La domanda solleva una serie di problemi complessi, sia di carattere
giuridico, sia di carattere politico. Essa mette, infatti, a confronto
due concezioni opposte dell'ordine internazionale presenti anche all'interno
dello stesso fronte occidentale: quella fondata sul principio di legalità
dell'Ue, e quella attenta alle esigenze di stabilità e di sicurezza
della Nato.
Sotto il profilo giuridico, sia la dottrina sia la prassi internazionali
hanno tradizionalmente correlato il concetto di giustizia a quello di sovranità
nazionale.
E il concetto di sovranità nazionale è incarnato nel
principio del «monopolio della violenza» da parte dello Stato,
cioè nella sua capacità sanzionatoria rispetto ai comportamenti,
da esso e solo da esso, ritenuti devianti. Più che della giustizia
e del diritto, la politica internazionale è stata costantemente
l'arena dei rapporti di forza e il regno degli interessi.
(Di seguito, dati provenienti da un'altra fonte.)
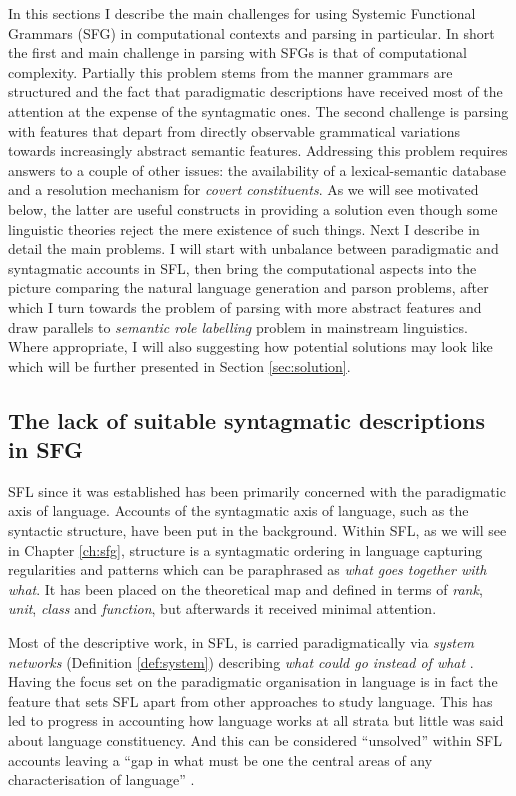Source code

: In this sections I describe the main challenges for using Systemic Functional Grammars (SFG) in computational contexts and parsing in particular. In short the first and main challenge in parsing with SFGs is that of computational complexity. Partially this problem stems from the manner grammars are structured and the fact that paradigmatic descriptions have received most of the attention at the expense of the syntagmatic ones. The second challenge is parsing with features that depart from directly observable grammatical variations towards increasingly abstract semantic features. Addressing this problem requires answers to a couple of other issues: the availability of a lexical-semantic database and a resolution mechanism for \textit{covert constituents}. As we will see motivated below, the latter are useful constructs in providing a solution even though some linguistic theories reject the mere existence of such things. Next I describe in detail the main problems. I will start with unbalance between paradigmatic and syntagmatic accounts in SFL, then bring the computational aspects into the picture comparing the natural language generation and parson problems, after which I turn towards the problem of parsing with more abstract features and draw parallels to \textit{semantic role labelling} problem in mainstream linguistics. Where appropriate, I will also suggesting how potential solutions may look like which will be further presented in Section \ref{sec:solution}.

\subsection{The lack of suitable syntagmatic descriptions in SFG}

SFL since it was established has been primarily concerned with the paradigmatic axis of language. Accounts of the syntagmatic axis of language, such as the syntactic structure, have been put in the background. Within SFL, as we will see in Chapter \ref{ch:sfg}, structure is a syntagmatic ordering in language capturing regularities and patterns which can be paraphrased as \textit{what goes together with what}. It has been placed on the theoretical map and defined in terms of \textit{rank}, \textit{unit}, \textit{class} and \textit{function}, but afterwards it received minimal attention.

Most of the descriptive work, in SFL, is carried paradigmatically via \textit{system networks} (Definition \ref{def:system}) describing \textit{what could go instead of what} \citep[22]{Halliday2013}. Having the focus set on the paradigmatic organisation in language is in fact the feature that sets SFL apart from other approaches to study language.
This has led to progress in accounting how language works at all strata but little was said about language constituency. And this can be considered ``unsolved'' within SFL accounts leaving a ``gap in what must be one the central areas of any characterisation of language'' \citep[25]{Bateman2008}. 


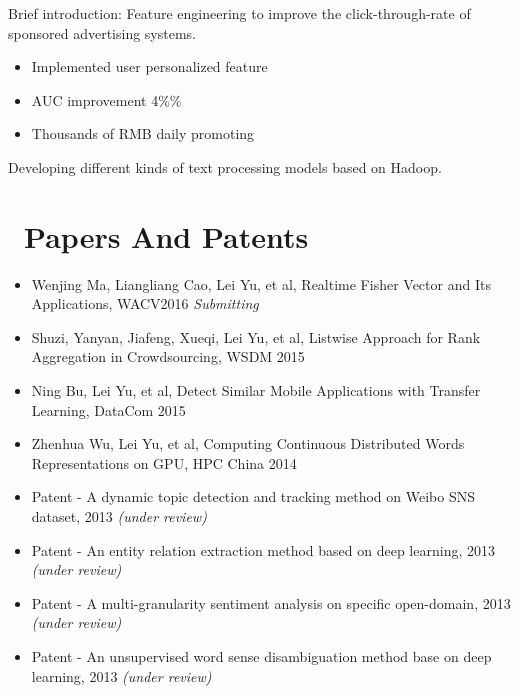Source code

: \documentclass{resume}
\begin{document}
Brief introduction: Feature engineering to improve the click-through-rate of sponsored advertising systems. 
\begin{itemize}
  \item Implemented user personalized feature
  \item AUC improvement 4\%\%
  \item Thousands of RMB daily promoting 
\end{itemize}

Developing different kinds of text processing models based on Hadoop. 


\section{\faBook\ Papers And Patents}
\begin{itemize}[parsep=0.5ex]
  \item Wenjing Ma, Liangliang Cao, Lei Yu, et al, Realtime Fisher Vector and Its Applications, WACV2016 \textit{Submitting}
  \item Shuzi, Yanyan, Jiafeng, Xueqi, Lei Yu, et al, Listwise Approach for Rank Aggregation in Crowdsourcing, WSDM 2015
  \item Ning Bu, Lei Yu, et al, Detect Similar Mobile Applications with Transfer Learning, DataCom 2015
  \item Zhenhua Wu, Lei Yu, et al, Computing Continuous Distributed Words Representations on GPU, HPC China 2014
  \item Patent - A dynamic topic detection and tracking method on Weibo SNS dataset, 2013 \textit{(under review)}
  \item Patent - An entity relation extraction method based on deep learning, 2013 \textit{(under review)}
  \item Patent - A multi-granularity sentiment analysis on specific open-domain, 2013 \textit{(under review)}
  \item Patent - An unsupervised word sense disambiguation method base on deep learning, 2013 \textit{(under review)}
\end{itemize}
\end{document}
Al modello tradizionale di giustizia correlato al concetto di sovranità
nazionale se ne è aggiunto e sovrapposto, nel frattempo, uno nuovo,
incarnato nel diritto di ingerenza della comunità internazionale
negli affari interni dei singoli Stati per ragioni umanitarie. Tale modello
finisce, però, col contraddire quello precedente e col far rientrare
dalla finestra la politica, cioè i rapporti di forza e gli interessi,
uscita dalla porta in nome di una concezione universalistica della giustizia.
È quel che si dice il ruolo politico del diritto internazionale.
Dopo la crisi del comunismo e la dissoluzione dell'Urss, il campo cosiddetto
liberaldemocratico è diventato, infatti, il solo interprete dell'idea
di giustizia. Ma nel momento stesso in cui se ne è assunto il monopolio
anche per quanto riguarda la sua applicazione ha finito col cadere esso
stesso nella contraddizione fra rispetto del principio di sovranità
nazionale e applicazione del diritto di ingerenza, e, quel che è
peggio, in funzione dei propri interessi politici e strategici.
Così, la Nato è intervenuta in Kosovo, per difendere
gli albanesi dalle offensive dell'esercito serbo, ma si è ben guardata
dal muovere un solo dito di fronte alle offensive non meno cruente dell'esercito
turco contro i curdi. Al movimento di liberazione del Kosovo è stato
addirittura riconosciuto il rango di attore internazionale ai negoziati
parigini, mentre lo stesso trattamento non ha avuto il Pkk, il movimento
curdo capeggiato da Ocalan. In definitiva, per la Turchia, far parte della
Nato, non è stato solo un modo di far fronte, ieri, alle minacce
esterne sovietiche, bensì è anche l'occasione, oggi, per
evitare ingerenze al proprio interno in nome della coesione dell'alleanza.
A questo punto, però, emerge chiarissimamente un'ulteriore contraddizione,
questa volta all'interno dello stesso campo liberaldemocratico. Fra la
politica estera dell'Unione Europea, ispirata al diritto di ingerenza per
ragioni umanitarie, e quella della Nato, preoccupata, sì, in linea
di principio di difendere i diritti civili anche sul piano internazionale,
ma solo in presenza di condizioni politiche «convenienti» per
gli interessi occidentali.
Al vertice di Helsinki, l'Unione Europea non dovrà rispondere,
pertanto, solo alla richiesta di ingresso della Turchia, ma anche e soprattutto
a una domanda ben più complessa: come conciliare la propria politica
estera (Pesc) con quella della Nato. In definitiva, come difendere la propria
autonomia eticopolitica di fronte agli interessi strategici globali degli
Stati Uniti, che della Nato sono il «dominus».